When I make chili, I usually just throw a bunch of stuff into the pot until it looks and tastes right. But this time, I consulted the International Chili Society's website and perused many of the World Champion Chili Cook-Off recipes, gleaning excellent tips that I used to fashion what I feel is the best pot of chili that I have ever made. The only thing that would have taken it over the top would be if I had used tri-tip beef roast instead of regular ground beef. I'll definitely try that next time. But it was still marvelous as it was--rich, flavorful, and both sweet and hot, just like I like it! To make it easy and to give it that slow-cooked flavor, I simmered it in the crock pot all day, only adding canned beans to the mix about an hour before eating. Here is the recipe for you to try, but also to remind myself what I did this time so I can replicate it in the future.
World-Class(y) Sassy Chili
1 pound ground beef
1 large onion, diced
6 cloves garlic, minced
1 teaspoon dried oregano
1 tablespoon cumin
1/2 teaspoon cayenne
1/2 black pepper
1/2 cup (up to 10 tablespoons) dark chili powder
salt to taste
1 small can chopped green chilis (don't drain them)
1 large can crushed tomatoes
3 tablespoons brown sugar
1 teaspoon Tabasco (or to taste)
1 cup chicken broth
1 cup beef broth
juice of one lime (1-2 tablespoons)
2 cans dark red kidney beans (or light red kidneys or chili beans or what have you), drained
Brown the hamburger with the onion and garlic. When just browned, drain off the excess fat, then mix in all of the dried herbs and spices. Add the meat mixture to a crock pot, then the chilis in their juice, the tomatoes, brown sugar, Tabasco, and the broths. Stir together and taste to correct the heat and seasoning. Cook on low all day (6-8 hours or however long you're at work/away from the house). A half hour to an hour before serving, add the lime juice and the beans. Garnish with a handful of shredded cheddar cheese and a smattering of chopped onions.
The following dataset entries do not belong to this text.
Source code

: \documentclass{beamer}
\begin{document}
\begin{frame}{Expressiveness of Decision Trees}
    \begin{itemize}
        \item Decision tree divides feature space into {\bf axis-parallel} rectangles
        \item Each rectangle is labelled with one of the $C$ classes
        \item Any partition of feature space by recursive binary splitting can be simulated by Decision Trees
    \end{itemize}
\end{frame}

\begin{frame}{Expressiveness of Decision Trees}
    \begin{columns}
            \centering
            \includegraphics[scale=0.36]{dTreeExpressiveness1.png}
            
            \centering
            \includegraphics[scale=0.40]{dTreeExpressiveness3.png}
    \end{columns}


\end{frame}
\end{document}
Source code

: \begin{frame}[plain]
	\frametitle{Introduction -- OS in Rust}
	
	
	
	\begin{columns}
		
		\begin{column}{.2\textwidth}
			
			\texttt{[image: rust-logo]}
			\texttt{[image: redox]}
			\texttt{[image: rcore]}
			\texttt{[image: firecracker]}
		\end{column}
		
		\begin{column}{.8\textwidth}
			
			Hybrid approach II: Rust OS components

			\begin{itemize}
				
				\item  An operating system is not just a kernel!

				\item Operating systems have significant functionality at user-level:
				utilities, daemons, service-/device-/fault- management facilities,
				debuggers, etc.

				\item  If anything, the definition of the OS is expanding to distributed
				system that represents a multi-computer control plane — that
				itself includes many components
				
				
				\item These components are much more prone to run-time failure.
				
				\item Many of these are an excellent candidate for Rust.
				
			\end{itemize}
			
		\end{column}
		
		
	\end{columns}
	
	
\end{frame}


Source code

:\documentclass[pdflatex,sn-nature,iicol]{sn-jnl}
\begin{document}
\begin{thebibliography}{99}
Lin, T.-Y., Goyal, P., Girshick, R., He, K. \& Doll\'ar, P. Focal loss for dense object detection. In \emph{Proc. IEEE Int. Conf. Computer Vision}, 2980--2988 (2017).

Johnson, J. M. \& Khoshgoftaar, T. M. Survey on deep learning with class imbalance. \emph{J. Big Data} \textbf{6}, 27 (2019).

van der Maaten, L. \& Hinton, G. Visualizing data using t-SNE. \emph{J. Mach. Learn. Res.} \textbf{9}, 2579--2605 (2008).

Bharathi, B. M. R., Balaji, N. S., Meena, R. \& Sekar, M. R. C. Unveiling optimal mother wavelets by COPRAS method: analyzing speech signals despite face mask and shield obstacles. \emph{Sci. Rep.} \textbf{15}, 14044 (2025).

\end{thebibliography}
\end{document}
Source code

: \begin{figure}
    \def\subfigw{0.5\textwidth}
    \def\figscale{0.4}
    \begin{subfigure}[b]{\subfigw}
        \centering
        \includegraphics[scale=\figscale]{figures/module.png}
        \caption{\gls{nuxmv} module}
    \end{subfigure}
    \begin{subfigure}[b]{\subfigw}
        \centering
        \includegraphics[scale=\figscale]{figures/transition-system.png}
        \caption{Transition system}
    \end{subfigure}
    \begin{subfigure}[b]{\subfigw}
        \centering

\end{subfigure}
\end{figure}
To make a more substantial meal, serve it over spaghetti (Cincinatti-style).
For dessert, I suggest something simple but satisfying. I found a recipe for a fine cinnamon swirl loaf in one of my holiday baking magazines that just fit the bill. It really is a quick bread--doesn't take any more time than a boxed cake mix, but it's infinitely homier. And who doesn't love streusel? No one, that's who! Even if you're not a seasoned baker, you should try making this. It's easy and darn tasty. And I think it looks fairly impressive; even though I over-swirled my marble, it still came out pretty. Try toasting a thick slice of it the following day--divine!
(Source: Christmas Baking, BHG 2007)
1/3 cup sugar
1/2 cup finely chopped pecans or walnuts, toasted
2 teaspoons ground cinnamon
1 cup sugar
2 cups all-purpose flour
1 teaspoon baking powder
1/2 teaspoon salt
1 cup milk
1/3 cup cooking oil
Preheat oven to 350 degrees. Grease and flour the bottom and sides of a 9x5x3 loaf pan. Combine 1/3 cup of sugar, nuts, and cinnamon. Set aside.
Combine 1 cup of sugar, flour, baking powder, and salt. In a separate bowl, beat egg. Then, stir in milk and oil. Make a well in the flour mixture and add the egg mixture. Stir just until mixed. Do not overmix.
Pour half of the batter into loaf pan. Sprinkle with half of the cinnamon mixture. Repeat. With a wide rubber scraper or spatula, swirl mixtures together with a down and up circular motion.
Bake for 45 to 50 minutes or until done (mine took an hour!). Cool in pan for about 10 minutes. Then, cool completely on a wire rack.